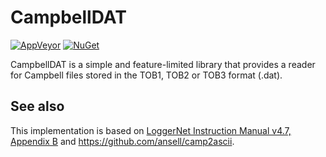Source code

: # CampbellDAT

[![AppVeyor](https://ci.appveyor.com/api/projects/status/github/apollo3zehn/campbelldat?svg=true)](https://ci.appveyor.com/project/Apollo3zehn/campbelldat) [![NuGet](https://img.shields.io/nuget/vpre/CampbellDAT.svg?label=Nuget)](https://www.nuget.org/packages/CampbellDAT)

CampbellDAT is a simple and feature-limited library that provides a reader for Campbell files stored in the TOB1, TOB2 or TOB3 format (.dat).

## See also

This implementation is based on [LoggerNet Instruction Manual v4.7, Appendix B](https://s.campbellsci.com/documents/us/manuals/loggernet.pdf) and https://github.com/ansell/camp2ascii.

→ **WHAT THE TASK ASKS**: Copy out all lines of the listing above that include "https".

→ **ANSWER SPACE**:
[![AppVeyor](https://ci.appveyor.com/api/projects/status/github/apollo3zehn/campbelldat?svg=true)](https://ci.appveyor.com/project/Apollo3zehn/campbelldat) [![NuGet](https://img.shields.io/nuget/vpre/CampbellDAT.svg?label=Nuget)](https://www.nuget.org/packages/CampbellDAT)
This implementation is based on [LoggerNet Instruction Manual v4.7, Appendix B](https://s.campbellsci.com/documents/us/manuals/loggernet.pdf) and https://github.com/ansell/camp2ascii.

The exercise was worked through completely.